U.S., Chinese companies sign 71 contracts




Representatives from U.S. and Chinese companies on Monday signed 71 contracts and agreements worth 13.6 billion U.S. dollars in total in Missouri and Washington D.C.

    The deals were made at two ceremonies in St. Louis, Mo., and here, and both were attended by visiting Chinese Vice Premier Wang Qishan.

    During his visit to St. Louis earlier in the day, Wang met with local political and business leaders and spoke highly of growing economic and trade relations between the U.S. state of Missouri and China.

    He noted that the China-U.S. business relationship has expanded from coastal areas of the United States to the Midwest region, which includes Missouri, since China adopted its opening-up and reform policy 30 years ago.

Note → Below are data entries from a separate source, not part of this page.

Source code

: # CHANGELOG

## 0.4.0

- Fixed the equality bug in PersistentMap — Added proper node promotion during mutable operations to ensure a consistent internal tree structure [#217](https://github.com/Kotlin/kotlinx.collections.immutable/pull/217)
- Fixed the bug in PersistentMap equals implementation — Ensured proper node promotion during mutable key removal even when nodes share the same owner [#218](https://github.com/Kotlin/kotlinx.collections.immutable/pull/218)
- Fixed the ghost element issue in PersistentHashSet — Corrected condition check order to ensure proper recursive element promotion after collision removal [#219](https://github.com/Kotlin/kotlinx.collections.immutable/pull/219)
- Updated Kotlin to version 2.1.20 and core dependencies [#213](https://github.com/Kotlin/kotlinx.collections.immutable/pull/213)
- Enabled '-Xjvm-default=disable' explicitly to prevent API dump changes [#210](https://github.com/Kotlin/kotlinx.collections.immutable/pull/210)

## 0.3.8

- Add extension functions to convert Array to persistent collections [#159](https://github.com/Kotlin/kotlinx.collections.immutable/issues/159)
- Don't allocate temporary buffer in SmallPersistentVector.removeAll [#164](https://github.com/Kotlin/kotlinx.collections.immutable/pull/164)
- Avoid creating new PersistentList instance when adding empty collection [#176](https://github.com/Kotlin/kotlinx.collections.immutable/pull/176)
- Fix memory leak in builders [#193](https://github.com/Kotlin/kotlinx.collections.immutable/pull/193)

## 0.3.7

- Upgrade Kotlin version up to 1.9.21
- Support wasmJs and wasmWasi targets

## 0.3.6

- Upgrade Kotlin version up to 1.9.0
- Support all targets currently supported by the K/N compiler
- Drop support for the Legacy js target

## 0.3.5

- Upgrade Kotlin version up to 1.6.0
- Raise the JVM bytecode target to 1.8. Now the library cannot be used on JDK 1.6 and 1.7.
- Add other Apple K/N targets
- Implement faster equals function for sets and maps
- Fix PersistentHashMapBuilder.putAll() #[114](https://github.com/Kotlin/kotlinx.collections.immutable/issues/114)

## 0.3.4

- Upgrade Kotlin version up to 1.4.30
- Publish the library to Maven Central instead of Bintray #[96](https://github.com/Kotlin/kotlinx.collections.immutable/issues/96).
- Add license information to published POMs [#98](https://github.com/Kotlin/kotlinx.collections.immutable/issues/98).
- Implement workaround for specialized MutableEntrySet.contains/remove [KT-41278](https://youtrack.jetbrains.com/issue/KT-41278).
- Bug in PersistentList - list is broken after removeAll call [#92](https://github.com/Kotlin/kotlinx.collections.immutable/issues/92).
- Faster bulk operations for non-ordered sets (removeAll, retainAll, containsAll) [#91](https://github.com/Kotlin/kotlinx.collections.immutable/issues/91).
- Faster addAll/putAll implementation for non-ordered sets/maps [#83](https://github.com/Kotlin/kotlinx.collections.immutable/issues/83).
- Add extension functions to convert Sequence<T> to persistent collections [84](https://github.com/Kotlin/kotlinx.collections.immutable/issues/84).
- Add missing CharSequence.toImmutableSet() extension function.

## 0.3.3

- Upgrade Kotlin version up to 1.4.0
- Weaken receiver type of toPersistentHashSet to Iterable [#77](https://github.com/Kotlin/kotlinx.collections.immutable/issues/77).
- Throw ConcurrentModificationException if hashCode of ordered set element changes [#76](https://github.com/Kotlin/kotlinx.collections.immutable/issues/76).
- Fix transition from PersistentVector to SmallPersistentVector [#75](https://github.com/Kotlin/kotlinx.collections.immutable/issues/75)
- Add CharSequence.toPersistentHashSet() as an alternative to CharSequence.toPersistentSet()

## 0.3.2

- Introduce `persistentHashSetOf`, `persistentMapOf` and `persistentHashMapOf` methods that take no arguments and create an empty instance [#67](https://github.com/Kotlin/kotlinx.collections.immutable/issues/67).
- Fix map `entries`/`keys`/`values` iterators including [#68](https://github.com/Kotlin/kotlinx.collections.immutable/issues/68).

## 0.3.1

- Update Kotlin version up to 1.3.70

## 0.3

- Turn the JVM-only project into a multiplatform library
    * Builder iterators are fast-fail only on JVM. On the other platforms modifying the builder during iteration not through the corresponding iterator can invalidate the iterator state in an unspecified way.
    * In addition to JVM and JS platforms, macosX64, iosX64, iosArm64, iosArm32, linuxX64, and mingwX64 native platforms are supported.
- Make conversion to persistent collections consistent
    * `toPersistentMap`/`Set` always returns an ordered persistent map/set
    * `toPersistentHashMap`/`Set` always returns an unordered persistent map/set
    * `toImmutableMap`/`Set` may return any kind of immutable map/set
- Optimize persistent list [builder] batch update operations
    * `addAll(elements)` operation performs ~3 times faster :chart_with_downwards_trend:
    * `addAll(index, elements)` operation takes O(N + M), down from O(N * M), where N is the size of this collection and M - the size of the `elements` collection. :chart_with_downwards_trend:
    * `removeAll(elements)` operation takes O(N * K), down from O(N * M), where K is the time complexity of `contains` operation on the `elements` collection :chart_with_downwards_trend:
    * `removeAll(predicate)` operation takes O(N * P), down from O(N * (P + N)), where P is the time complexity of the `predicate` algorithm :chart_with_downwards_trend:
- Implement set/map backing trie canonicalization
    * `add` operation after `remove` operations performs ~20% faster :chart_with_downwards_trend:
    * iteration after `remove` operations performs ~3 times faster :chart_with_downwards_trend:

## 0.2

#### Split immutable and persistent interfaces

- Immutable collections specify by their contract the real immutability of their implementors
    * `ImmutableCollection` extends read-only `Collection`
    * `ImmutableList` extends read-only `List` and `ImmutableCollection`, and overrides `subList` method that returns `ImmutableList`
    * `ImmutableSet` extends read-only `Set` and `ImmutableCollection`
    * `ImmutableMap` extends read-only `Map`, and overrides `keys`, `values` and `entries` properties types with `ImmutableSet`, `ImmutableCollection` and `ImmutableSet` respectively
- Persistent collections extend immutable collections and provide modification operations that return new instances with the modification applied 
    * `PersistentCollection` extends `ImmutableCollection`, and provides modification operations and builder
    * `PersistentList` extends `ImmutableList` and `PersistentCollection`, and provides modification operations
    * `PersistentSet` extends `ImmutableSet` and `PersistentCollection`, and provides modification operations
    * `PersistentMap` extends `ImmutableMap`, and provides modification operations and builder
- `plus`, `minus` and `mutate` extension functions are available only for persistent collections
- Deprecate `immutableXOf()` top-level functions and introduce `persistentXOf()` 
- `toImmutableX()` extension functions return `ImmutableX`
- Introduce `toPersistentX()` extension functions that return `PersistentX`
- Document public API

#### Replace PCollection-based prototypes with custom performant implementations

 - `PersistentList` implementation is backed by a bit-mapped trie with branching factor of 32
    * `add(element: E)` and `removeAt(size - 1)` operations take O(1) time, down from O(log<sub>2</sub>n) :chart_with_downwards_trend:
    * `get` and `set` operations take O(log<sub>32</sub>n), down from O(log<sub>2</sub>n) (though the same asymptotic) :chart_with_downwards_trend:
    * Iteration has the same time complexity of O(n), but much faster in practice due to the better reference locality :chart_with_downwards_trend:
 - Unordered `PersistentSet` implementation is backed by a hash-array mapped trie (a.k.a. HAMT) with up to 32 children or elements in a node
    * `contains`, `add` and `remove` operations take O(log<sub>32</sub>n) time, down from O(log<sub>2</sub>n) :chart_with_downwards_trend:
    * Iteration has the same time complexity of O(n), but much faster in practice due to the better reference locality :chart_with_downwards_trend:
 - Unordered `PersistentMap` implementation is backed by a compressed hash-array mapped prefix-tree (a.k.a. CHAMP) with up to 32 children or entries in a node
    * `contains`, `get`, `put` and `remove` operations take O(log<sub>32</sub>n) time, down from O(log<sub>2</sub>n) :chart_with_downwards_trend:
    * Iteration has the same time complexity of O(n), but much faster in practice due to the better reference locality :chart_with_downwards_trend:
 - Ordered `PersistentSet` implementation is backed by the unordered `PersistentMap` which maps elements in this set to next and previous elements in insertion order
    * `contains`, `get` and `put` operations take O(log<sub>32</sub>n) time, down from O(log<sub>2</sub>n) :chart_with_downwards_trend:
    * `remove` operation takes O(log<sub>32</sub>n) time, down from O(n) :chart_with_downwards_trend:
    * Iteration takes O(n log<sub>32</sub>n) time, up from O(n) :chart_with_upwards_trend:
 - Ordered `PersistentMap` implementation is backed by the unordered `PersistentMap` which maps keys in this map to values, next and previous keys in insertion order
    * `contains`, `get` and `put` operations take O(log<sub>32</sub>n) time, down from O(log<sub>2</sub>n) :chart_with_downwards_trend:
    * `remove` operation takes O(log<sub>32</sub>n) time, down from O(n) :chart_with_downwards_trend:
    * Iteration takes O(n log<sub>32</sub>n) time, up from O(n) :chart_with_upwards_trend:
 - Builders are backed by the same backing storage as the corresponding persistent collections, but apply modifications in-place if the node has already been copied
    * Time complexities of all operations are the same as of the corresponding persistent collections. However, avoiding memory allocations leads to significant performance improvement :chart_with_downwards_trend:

    Wang said both the Chinese and U.S. governments need to attach great importance to their cooperation in the U.S. Midwest region and create favorable conditions and an environment for cooperation between entrepreneurs of both countries.

    He praised political leaders in Missouri for their firm resistance to trade protectionism and said it is the correct position that represents the interests of the people of the U.S. state.

    After Wang arrived in Washington later in the afternoon, he attended a contract-signing ceremony in the U.S. Chamber of Commerce.

    He told representatives from both U.S. and Chinese companies that cooperation between Chinese and U.S. companies serves as the cornerstone for China-U.S. economic and trade relations, and is also the foundation of the China-U.S. Strategic Economic Dialogue, or SED.

    Wang and U.S. Treasury Secretary Henry Paulson will co-chair the fourth round of the SED between June 17 and 18 at the U.S. Naval Academy in Annapolis, Maryland, about a 30-minute drive from Washington.

    Wang is attending the meeting as the special representative of Chinese President Hu Jintao, and Paulson as special representative of U.S. President George W. Bush.

    Wang's entourage includes ministers and other senior officials from related departments of China's State Council.

    Jointly launched by President Hu and President Bush in September 2006, the dialogue is held twice a year, alternating between the two countries.

    The previous meeting was held in December 2007 in Beijing, China.